A livre movimentação de capitais tem de ser vista de forma pragmática, não ideológica. Pode funcionar ou não, dependendo de uma série de características históricas, políticas e econômicas. A China chegou ao que é fazendo o contrário do que prega o anteprojeto do BC. Ela não tem a menor intenção de liberar a conta de capitais em breve, se é que algum dia o fará. A experiência latino-americana também é mais negativa que positiva sobre este ponto.

O México quebrou duas vezes, em 1982 e 1995, por políticas macroeconômicas erradas das quais sobressai a dívida pública contraída majoritariamente em dólares, combinada com desequilíbrios desastrosos no balanço de pagamento. Teve melhor sorte que a terceira maior economia latina, a Argentina, que sobrevive de crise em crise, sempre beirando a ruína, sem abandonar uma política cambial liberal. O México pelo menos tem agora a justificativa econômica para isso, ao fazer parte da área do dólar, sacramentada por um acordo econômico com EUA e Canadá.

A Argentina foi tão longe quanto possível na liberalização cambial, com resultados tétricos - não tem mais moeda nacional. Sua mais extravagante experiência com a conversibilidade foi o “currency board” do ex-ministro Domingo Cavallo, que prometia livrá-la de suas mazelas: inflação muito alta, déficit público insustentável e baixas reservas internacionais. Terminou em tragédia, com um presidente fugindo da sede do governo de helicóptero diante de massas enfurecidas.

A situação argentina dá vários exemplos do que não se deve fazer. Além da escassez de dólares criada por déficits em conta corrente, há o insaciável apetite doméstico pela moeda americana, saciado pela permissão das contas bancárias em divisas externas, cujos montantes podem ser livremente remetidos ao exterior.
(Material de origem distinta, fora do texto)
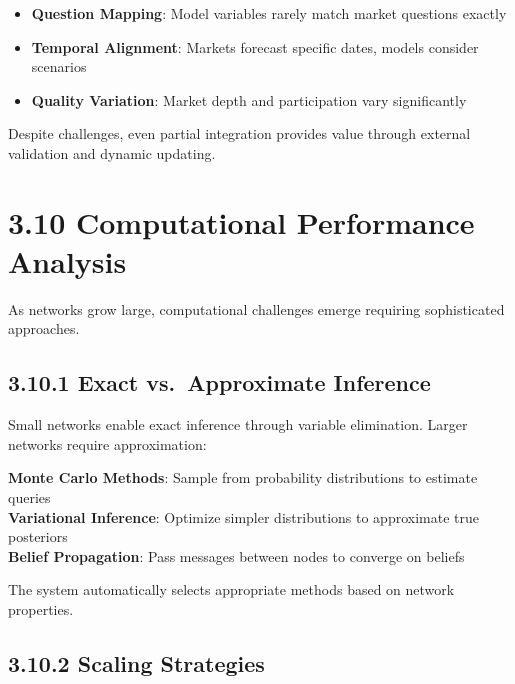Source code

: \documentclass[
  11pt,
  letterpaper,
]{book}
\providecommand{\tightlist}{%
  \setlength{\itemsep}{0pt}\setlength{\parskip}{0pt}}
\begin{document}
\begin{itemize}
\tightlist
\item
  \textbf{Question Mapping}: Model variables rarely match market
  questions exactly
\item
  \textbf{Temporal Alignment}: Markets forecast specific dates, models
  consider scenarios
\item
  \textbf{Quality Variation}: Market depth and participation vary
  significantly
\end{itemize}

Despite challenges, even partial integration provides value through
external validation and dynamic updating.

\section*{3.10 Computational Performance
Analysis}\label{sec-computational-performance}


As networks grow large, computational challenges emerge requiring
sophisticated approaches.

\subsection*{3.10.1 Exact vs.~Approximate
Inference}\label{sec-exact-approximate}

Small networks enable exact inference through variable elimination.
Larger networks require approximation:

\textbf{Monte Carlo Methods}: Sample from probability distributions to
estimate queries\\
\textbf{Variational Inference}: Optimize simpler distributions to
approximate true posteriors\\
\textbf{Belief Propagation}: Pass messages between nodes to converge on
beliefs

The system automatically selects appropriate methods based on network
properties.

\subsection*{3.10.2 Scaling Strategies}\label{sec-scaling-strategies}
\end{document}
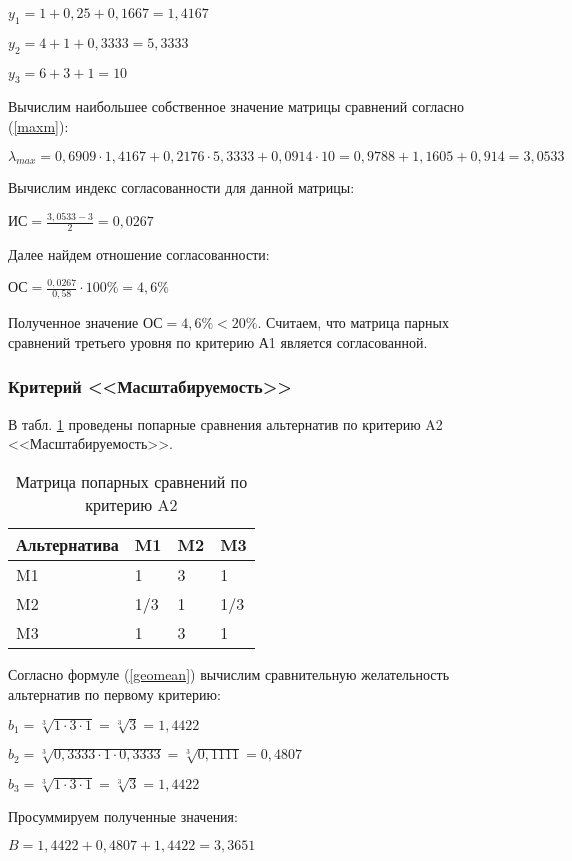 $y_1 = 1 + 0,25 + 0,1667 = 1,4167$

$y_2 = 4 + 1 + 0,3333 = 5,3333$

$y_3 = 6 + 3 + 1 = 10$

Вычислим наибольшее собственное значение матрицы сравнений согласно (\ref{maxm}):

$\lambda_{max} = 0,6909 \cdot 1,4167 + 0,2176 \cdot 5,3333 + 0,0914 \cdot 10 = 0,9788 + 1,1605 + 0,914 = 3,0533$

Вычислим индекс согласованности для данной матрицы:

$\text{ИС} = \frac{3,0533 - 3}{2} = 0,0267$

Далее найдем отношение согласованности:

$\text{ОС} = \frac{0,0267}{0,58} \cdot 100\% = 4,6\%$

Полученное значение $\text{ОС} = 4,6\% < 20\%$.
Считаем, что матрица парных сравнений третьего уровня по критерию А1 является согласованной.

\subsubsection{Критерий <<Масштабируемость>>}

В табл. \ref{agil} проведены попарные сравнения альтернатив по критерию A2 <<Масштабируемость>>.
\begin{table}[H]
  \caption{Матрица попарных сравнений по критерию A2}\label{agil}
  \begin{tabular}{|l|l|l|l|}
  \hline Альтернатива & M1 & M2 & M3 \\
  \hline M1 & 1 & 3 & 1 \\
  \hline M2 & 1/3 & 1 & 1/3 \\
  \hline M3 & 1 & 3 & 1 \\
  \hline
  \end{tabular}
\end{table}

Согласно формуле (\ref{geomean}) вычислим сравнительную желательность альтернатив по первому критерию:

$b_1 = \sqrt[3]{1 \cdot 3 \cdot 1} = \sqrt[3]{3} = 1,4422$

$b_2 = \sqrt[3]{0,3333 \cdot 1 \cdot 0,3333} = \sqrt[3]{0,1111} = 0,4807$

$b_3 = \sqrt[3]{1 \cdot 3 \cdot 1} = \sqrt[3]{3} = 1,4422$

Просуммируем полученные значения:

$B = 1,4422 + 0,4807 + 1,4422 = 3,3651$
Com demanda tão grande, acumular reservas internacionais tornou-se bem mais difícil e a saída argentina foi sempre a emissão de dívida soberana em dólares, com resultados conhecidos. Mauricio Macri seguiu o caminho de sempre e sua bancarrota, política e econômica, é a mais recente, não a última.

As condições estruturais da economia precisam mudar muito antes de o Brasil sequer pensar em dar este passo. Serão necessários anos a fio de crescimento sustentado com inflação civilizada, aumento da produtividade e juros baixos. Afirmar, como a exposição de motivos do projeto, que a liberdade cambial “é compatível com o atual grau de inserção da economia brasileira nas cadeias globais” é inverter a ordem dos fatores, com consequências imprevisíveis.